Мейер выбрал то время, когда Швейцария, маленькое государство, состоящее из полунезависимых кантонов, не признанное иностранными державами, оказалась вовлеченной в Тридцатилетнюю войну 1618–1648 годов, в которой участвовали прямо или косвенно почти все европейские государства.
В такой обстановке герою мало было одного бесстрашия и преданности. Не обойтись ему без жертв и сделок с совестью. Сложность нравственного конфликта, неизбежного в подобных условиях, и привлекла Мейера.
Желая показать связь этой войны с событиями в Швейцарии, Мейер постоянно упоминает о войне. Многие его герои в ней участвуют, с горячностью спорят о ее перспективах и возможном исходе. Многие герои пытаются в войне найти выход из тяжелого положения: не выполнивший обещания, данного швейцарцам, впавший в немилость при французском дворе, герцог Роган уезжает в войска Бернгарда Веймарского и погибает в сражении; Иенач, после того как в 1620 году католическая партия в его стране одержала верх, тоже уезжает сражаться на стороне Протестантской лиги. Но война — не выход из положения ни для страны, ни для отдельного человека. Мейер показывает это ясно. Роган погибает, а Иенач ничего не добивается на войне для своей страны. Нужны другие средства. Ибо корни этой войны — Мейер понимает это очень глубоко — лежат в сфере политики.

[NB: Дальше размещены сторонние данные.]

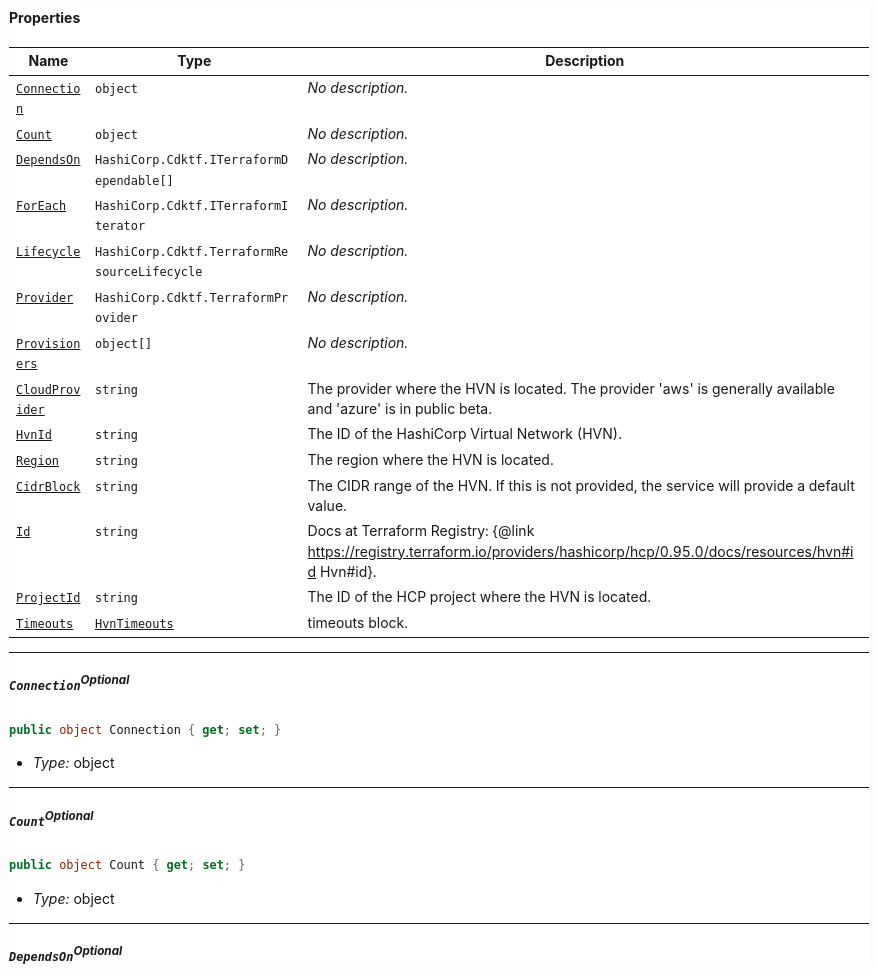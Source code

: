 #### Properties <a name="Properties" id="Properties"></a>

| **Name** | **Type** | **Description** |
| --- | --- | --- |
| <code><a href="#@cdktf/provider-hcp.hvn.HvnConfig.property.connection">Connection</a></code> | <code>object</code> | *No description.* |
| <code><a href="#@cdktf/provider-hcp.hvn.HvnConfig.property.count">Count</a></code> | <code>object</code> | *No description.* |
| <code><a href="#@cdktf/provider-hcp.hvn.HvnConfig.property.dependsOn">DependsOn</a></code> | <code>HashiCorp.Cdktf.ITerraformDependable[]</code> | *No description.* |
| <code><a href="#@cdktf/provider-hcp.hvn.HvnConfig.property.forEach">ForEach</a></code> | <code>HashiCorp.Cdktf.ITerraformIterator</code> | *No description.* |
| <code><a href="#@cdktf/provider-hcp.hvn.HvnConfig.property.lifecycle">Lifecycle</a></code> | <code>HashiCorp.Cdktf.TerraformResourceLifecycle</code> | *No description.* |
| <code><a href="#@cdktf/provider-hcp.hvn.HvnConfig.property.provider">Provider</a></code> | <code>HashiCorp.Cdktf.TerraformProvider</code> | *No description.* |
| <code><a href="#@cdktf/provider-hcp.hvn.HvnConfig.property.provisioners">Provisioners</a></code> | <code>object[]</code> | *No description.* |
| <code><a href="#@cdktf/provider-hcp.hvn.HvnConfig.property.cloudProvider">CloudProvider</a></code> | <code>string</code> | The provider where the HVN is located. The provider 'aws' is generally available and 'azure' is in public beta. |
| <code><a href="#@cdktf/provider-hcp.hvn.HvnConfig.property.hvnId">HvnId</a></code> | <code>string</code> | The ID of the HashiCorp Virtual Network (HVN). |
| <code><a href="#@cdktf/provider-hcp.hvn.HvnConfig.property.region">Region</a></code> | <code>string</code> | The region where the HVN is located. |
| <code><a href="#@cdktf/provider-hcp.hvn.HvnConfig.property.cidrBlock">CidrBlock</a></code> | <code>string</code> | The CIDR range of the HVN. If this is not provided, the service will provide a default value. |
| <code><a href="#@cdktf/provider-hcp.hvn.HvnConfig.property.id">Id</a></code> | <code>string</code> | Docs at Terraform Registry: {@link https://registry.terraform.io/providers/hashicorp/hcp/0.95.0/docs/resources/hvn#id Hvn#id}. |
| <code><a href="#@cdktf/provider-hcp.hvn.HvnConfig.property.projectId">ProjectId</a></code> | <code>string</code> | The ID of the HCP project where the HVN is located. |
| <code><a href="#@cdktf/provider-hcp.hvn.HvnConfig.property.timeouts">Timeouts</a></code> | <code><a href="#@cdktf/provider-hcp.hvn.HvnTimeouts">HvnTimeouts</a></code> | timeouts block. |

---

##### `Connection`<sup>Optional</sup> <a name="Connection" id="@cdktf/provider-hcp.hvn.HvnConfig.property.connection"></a>

```csharp
public object Connection { get; set; }
```

- *Type:* object

---

##### `Count`<sup>Optional</sup> <a name="Count" id="@cdktf/provider-hcp.hvn.HvnConfig.property.count"></a>

```csharp
public object Count { get; set; }
```

- *Type:* object

---

##### `DependsOn`<sup>Optional</sup> <a name="DependsOn" id="@cdktf/provider-hcp.hvn.HvnConfig.property.dependsOn"></a>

Главными причинами Тридцатилетней войны были политические конфликты, которые невозможно было решить на «поле чести». Начиная с XIV века в Европе усиливаются тенденции к национальному объединению и централизации государств, осуществившиеся в Англии, Франции, Швеции, Дании и проявлявшиеся в той или иной степени у всех других народов, в том числе и в раздробленных государствах — в Италии и в Германии. С огромной силой выразил эту тенденцию Никколо Макиавелли, самый тонкий ум этого времени, допускавший любые отступления от норм нравственности во имя торжества объединительных начал в Италии. Идеи Макиавелли, воплощенные в трактате «Государь», его высказывания о Швейцарии не раз цитируют герои Мейера. Они им понятны.
В противовес этой линии национального развития Европы, в XVI веке фантом всемирной, универсалистской империи на некоторое время обрел видимые очертания в монархии Карла V Габсбурга, в которой, по выражению современников, никогда не заходило солнце. Ему были подвластны Австрия, Тироль, Штирия, Каринтия, Крайна, Чехия, Венгрия, а также Нидерланды, Испания с ее территориями в Италии и колониями за океаном, земли Германской империи.
После отречения Карла V от германского престола образовались две ветви дома Габсбургов: австрийская и испанская. В руках австрийских Габсбургов в XVI и XVII веках находилась германская императорская корона. Испания выступала в союзе с Австрией, поддерживая ее стремление к главенству в Германской империи в пику Франции, так как боялась усиления на Рейне по соседству с Нидерландами мощной державы.
Германия оставалась раздробленной. В ней после поражения Крестьянской войны восторжествовали территориальные князья, самыми сильными, кроме дома Габсбургов, были владетели Баварии, Саксонии, Бранденбурга. Франция, превратившаяся к этому времени в сильное абсолютистское государство, пользовалась раздробленностью Германии и преследовала свои политические интересы.
Руководил французской политикой в то время (1624–1643) кардинал Ришелье, провозгласивший тезис о том, что благо государства превыше всего.
Политические противоречия переплетались в этот период с религиозными разногласиями, связанными с победой реформации. Окончательно сложились все три течения в ней. Лютеранство в Германии стало оплотом княжеской власти и усилило княжеский сепаратизм и раздробленность страны, где часть княжеств оставалась католическими, часть — протестантскими. Кальвинизм распространился во всех странах, где победила буржуазия, и стал господствующей религией в Англии, Нидерландах, Скандинавии, а цвинглианство, более радикальное направление в догматике, требовавшее республиканской организации общины верующих, не вышло за пределы Швейцарии, — но там оказало глубокое влияние на борьбу городских низов с патрицианскими родами и земельной аристократией.
Однако события Тридцатилетней войны свидетельствуют о том, что в XVII веке во всех странах государственные интересы ставятся всеми ее участниками выше религиозных разногласий. Выражение Генриха IV «Париж стоит мессы» имели основание повторить многие, и в том числе Георг Иенач. Ришелье, в интересах единства Франции расправившийся с гугенотами и отменивший Нантский эдикт, в Тридцатилетнюю войну поддерживает в целях ослабления Германии протестантских князей в их борьбе против Католической лиги и императора. Этого требуют государственные интересы французского абсолютизма.